* **TASK INSTRUCTIONS**
Everything from the first line of the data below through the line that contains "- [Machine Learning" should be written out exactly, please, and nothing more; the pictures stay out.

* **MATERIAL SHOWN**
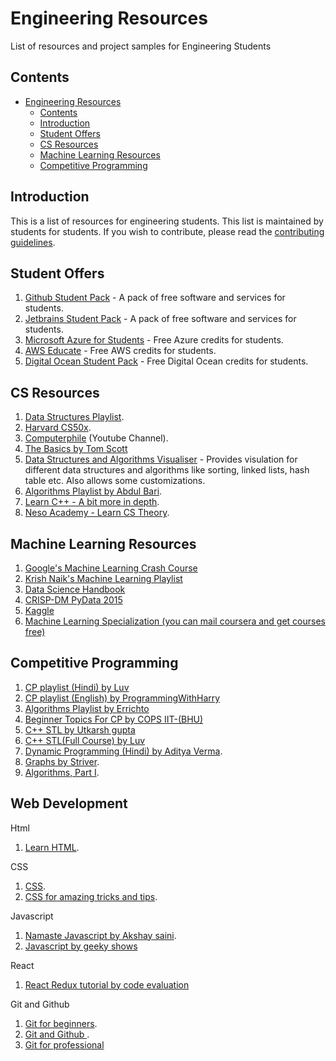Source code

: # Engineering Resources

List of resources and project samples for Engineering Students

## Contents

- [Engineering Resources](#engineering-resources)
  - [Contents](#contents)
  - [Introduction](#introduction)
  - [Student Offers <a name="student-programs"></a>](#student-offers-)
  - [CS Resources <a name="education"></a>](#cs-resources-)
  - [Machine Learning Resources <a name="machine-learning"></a>](#machine-learning-resources-)
  - [Competitive Programming <a name="competitive-programming"></a>](#competitive-programming-)

## Introduction

This is a list of resources for engineering students. This list is maintained by students for students. If you wish to contribute, please read the [contributing guidelines](CONTRIBUTING.md).

## Student Offers <a name="student-programs"></a>

1. [Github Student Pack](https://education.github.com/pack) - A pack of free software and services for students.
2. [Jetbrains Student Pack](https://www.jetbrains.com/student/) - A pack of free software and services for students.
3. [Microsoft Azure for Students](https://azure.microsoft.com/en-gb/free/students/) - Free Azure credits for students.
4. [AWS Educate](https://aws.amazon.com/education/awseducate/) - Free AWS credits for students.
5. [Digital Ocean Student Pack](https://www.digitalocean.com/community/tutorials/how-to-claim-your-free-digitalocean-student-credits) - Free Digital Ocean credits for students.

## CS Resources <a name="education"></a>

1. [Data Structures Playlist](https://www.youtube.com/playlist?list=PL2_aWCzGMAwI3W_JlcBbtYTwiQSsOTa6P).
2. [Harvard CS50x](https://cs50.harvard.edu).
3. [Computerphile](https://www.youtube.com/channel/UC9-y-6csu5WGm29I7JiwpnA) (Youtube Channel).
4. [The Basics by Tom Scott](https://youtube.com/playlist?list=PL96C35uN7xGLLeET0dOWaKHkAlPsrkcha)
5. [Data Structures and Algorithms Visualiser](https://visualgo.net/en) - Provides visulation for different data structures and algorithms like sorting, linked lists, hash table etc. Also allows some customizations.
6. [Algorithms Playlist by Abdul Bari](https://www.youtube.com/playlist?list=PLDN4rrl48XKpZkf03iYFl-O29szjTrs_O).
7. [Learn C++ - A bit more in depth](https://www.youtube.com/watch?v=18c3MTX0PK0&list=PLlrATfBNZ98dudnM48yfGUldqGD0S4FFb).
8. [Neso Academy - Learn CS Theory](https://www.youtube.com/c/nesoacademy/playlists?view=50&sort=dd&shelf_id=2).

## Machine Learning Resources <a name="machine-learning"></a>

1. [Google's Machine Learning Crash Course](https://developers.google.com/machine-learning/crash-course/ml-intro)
2. [Krish Naik's Machine Learning Playlist](https://www.youtube.com/watch?v=bPrmA1SEN2k&list=PLZoTAELRMXVPBTrWtJkn3wWQxZkmTXGwe&ab_channel=KrishNaik)
3. [Data Science Handbook](https://tanthiamhuat.files.wordpress.com/2018/04/pythondatasciencehandbook.pdf)
4. [CRISP-DM PyData 2015](https://www.youtube.com/watch?v=civLio11SjQ)
5. [Kaggle](https://www.kaggle.com/)
6. [Machine Learning Specialization (you can mail coursera and get courses free)](https://www.coursera.org/specializations/machine-learning-introduction)

## Competitive Programming <a name="competitive-programming"></a>

1. [CP playlist (Hindi) by Luv ](https://www.youtube.com/playlist?list=PLauivoElc3ggagradg8MfOZreCMmXMmJ-)
2. [CP playlist (English) by ProgrammingWithHarry ](https://www.youtube.com/watch?v=_MF8L7ZxwRE)
3. [Algorithms Playlist by Errichto ](https://www.youtube.com/playlist?list=PLl0KD3g-oDOHpWRyyGBUJ9jmul0lUOD80)
4. [Beginner Topics For CP by COPS IIT-(BHU) ](https://www.youtube.com/playlist?list=PLLt4yMoVgczX0qAe_Q1ZHpDdd3_IRrCx6)
5. [C++ STL by Utkarsh gupta ](https://youtu.be/PZogbfU4X5E)
6. [C++ STL(Full Course) by Luv ](https://www.youtube.com/playlist?list=PLauivoElc3gh3RCiQA82MDI-gJfXQQVnn)
7. [Dynamic Programming (Hindi) by Aditya Verma](https://youtube.com/playlist?list=PL_z_8CaSLPWekqhdCPmFohncHwz8TY2Go).
8. [Graphs by Striver](https://youtube.com/playlist?list=PLgUwDviBIf0rGEWe64KWas0Nryn7SCRWw).
9. [Algorithms, Part I](https://www.coursera.org/learn/algorithms-part1).

## Web Development <a name="web-development"></a>

Html

1. [Learn HTML](https://www.youtube.com/watch?v=kUMe1FH4CHE).

CSS

1. [CSS](https://www.youtube.com/watch?v=1Rs2ND1ryYc&t=15526s).
2. [CSS for amazing tricks and tips](https://www.youtube.com/kepowob).

Javascript

1. [Namaste Javascript by Akshay saini](https://www.youtube.com/playlist?list=PLlasXeu85E9cQ32gLCvAvr9vNaUccPVNP).
2. [Javascript by geeky shows](https://www.youtube.com/playlist?list=PLbGui_ZYuhihZ-pDxNZuQ7xOQ8IS2z3XI)

React

1.  [React Redux tutorial by code evaluation](https://www.youtube.com/playlist?list=PLC3y8-rFHvwheJHvseC3I0HuYI2f46oAK)

Git and Github

1.  [Git for beginners](https://www.youtube.com/playlist?list=PLozRqGzj97d02YjR5JVqDwN2K0cAiT7VK).
2.  [Git and Github ](https://www.youtube.com/watch?v=apGV9Kg7ics). 
3.  [Git for professional](https://www.youtube.com/watch?v=Uszj_k0DGsg)
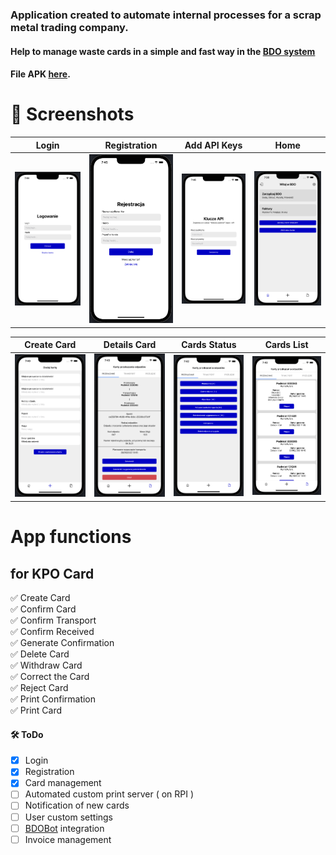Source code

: ### Application created to automate internal processes for a scrap metal trading company. 
#### Help to manage waste cards in a simple and fast way in the  [BDO system](https://bdo.mos.gov.pl/)
#### File APK [here](/apk).

# 📸 Screenshots
| Login | Registration | Add API Keys | Home |
| --- | --- | --- | --- |
| <img src="./screenshots/LoginScreen.png" width="220"> | <img src="./screenshots/RegistrationScreen.png" width="220"> | <img src="./screenshots/AddAPIKeysScreen.png" width="220"> | <img src="./screenshots/HomeScreen.png" width="220"> |

| Create Card | Details Card | Cards Status | Cards List  |
| --- | --- | --- | --- |
| <img src="./screenshots/CreateCardScreen.png" width="220"> | <img src="./screenshots/DetailsCardScreen.png" width="220"> | <img src="./screenshots/CardsStatusScreen.png" width="220"> | <img src="./screenshots/CardsListScreen.png" width="220"> |

# App functions
## for KPO Card
✅ Create Card \
✅ Confirm Card \
✅ Confirm Transport \
✅ Confirm Received \
✅ Generate Confirmation \
✅ Delete Card \
✅ Withdraw Card \
✅ Correct the Card \
✅ Reject Card \
✅ Print Confirmation \
✅ Print Card

#### 🛠 ToDo 
- [x] Login
- [x] Registration
- [x] Card management
- [ ] Automated custom print server ( on RPI )
- [ ] Notification of new cards
- [ ] User custom settings
- [ ] [BDOBot](https://github.com/RederAc3/telegramBdoBot) integration
- [ ] Invoice management
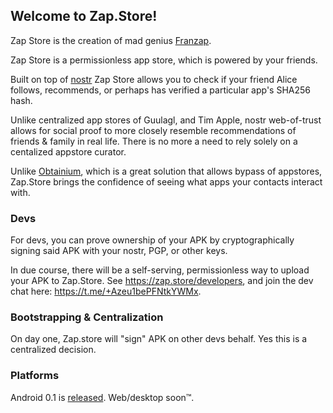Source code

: ## Welcome to Zap.Store!

Zap Store is the creation of mad genius [Franzap](https://njump.me/npub1wf4pufsucer5va8g9p0rj5dnhvfeh6d8w0g6eayaep5dhps6rsgs43dgh9).

Zap Store is a permissionless app store, which is powered by your friends.

Built on top of [nostr](https://github.com/nostr-protocol/nostr) Zap Store allows you to check if your friend Alice follows, recommends, or perhaps has verified a particular app's SHA256 hash. 

Unlike centralized app stores of Guulagl, and Tim Apple, nostr web-of-trust allows for social proof to more closely resemble recommendations of friends & family in real life. There is no more a need to rely solely on a centalized appstore curator. 

Unlike [Obtainium](https://github.com/ImranR98/Obtainium), which is a great solution that allows bypass of appstores, Zap.Store brings the confidence of seeing what apps your contacts interact with. 

### Devs

For devs, you can prove ownership of your APK by cryptographically signing said APK with your nostr, PGP, or other keys. 

In due course, there will be a self-serving, permissionless way to upload your APK to Zap.Store. See https://zap.store/developers, and join the dev chat here: https://t.me/+Azeu1bePFNtkYWMx.

### Bootstrapping & Centralization

On day one, Zap.store will "sign" APK on other devs behalf. Yes this is a centralized decision.

### Platforms

Android 0.1 is [released](https://github.com/zapstore/zapstore/releases).
Web/desktop soon™️.
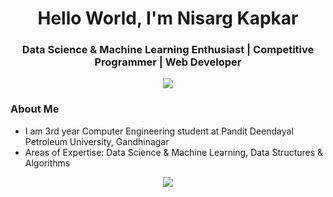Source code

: <h1 align="center">Hello World, I'm Nisarg Kapkar</h1>
<h3 align="center">Data Science & Machine Learning Enthusiast | Competitive Programmer | Web Developer</h3>

<p align="center"><img src="https://komarev.com/ghpvc/?username=Nkap23&color=blue"></p>

<h3>About Me</h3>
<ul>
  <li>I am 3rd year Computer Engineering student at Pandit Deendayal Petroleum University, Gandhinagar</li>
  <li>Areas of Expertise: Data Science & Machine Learning, Data Structures & Algorithms</li>
</ul>

<p align="center">
  <img src="https://github-readme-stats.vercel.app/api?username=Nkap23&show_icons=true&theme=vision-friendly-dark">
</p>
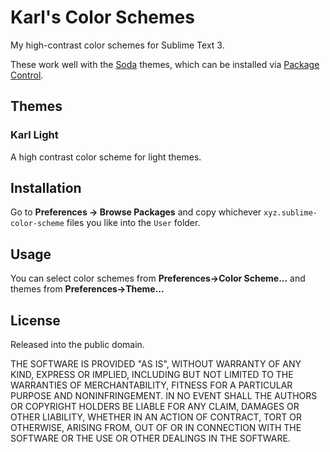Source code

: Karl's Color Schemes
====================

My high-contrast color schemes for Sublime Text 3.

These work well with the [Soda](https://github.com/buymeasoda/soda-theme) themes, which can be installed via [Package Control](https://packagecontrol.io).



Themes
------

### Karl Light

A high contrast color scheme for light themes.



Installation
------------

Go to **Preferences -> Browse Packages** and copy whichever `xyz.sublime-color-scheme` files you like into the `User` folder.



Usage
-----

You can select color schemes from **Preferences->Color Scheme...** and themes from **Preferences->Theme...**



License
-------

Released into the public domain.

THE SOFTWARE IS PROVIDED "AS IS", WITHOUT WARRANTY OF ANY KIND, EXPRESS OR IMPLIED, INCLUDING BUT NOT LIMITED TO THE WARRANTIES OF MERCHANTABILITY, FITNESS FOR A PARTICULAR PURPOSE AND NONINFRINGEMENT. IN NO EVENT SHALL THE AUTHORS OR COPYRIGHT HOLDERS BE LIABLE FOR ANY CLAIM, DAMAGES OR OTHER LIABILITY, WHETHER IN AN ACTION OF CONTRACT, TORT OR OTHERWISE, ARISING FROM, OUT OF OR IN CONNECTION WITH THE SOFTWARE OR THE USE OR OTHER DEALINGS IN THE SOFTWARE.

* **OUTPUT FOR THIS TASK**
Source code

: # Engineering Resources

List of resources and project samples for Engineering Students

## Contents

- [Engineering Resources](#engineering-resources)
  - [Contents](#contents)
  - [Introduction](#introduction)
  - [Student Offers <a name="student-programs"></a>](#student-offers-)
  - [CS Resources <a name="education"></a>](#cs-resources-)
  - [Machine Learning Resources <a name="machine-learning"></a>](#machine-learning-resources-)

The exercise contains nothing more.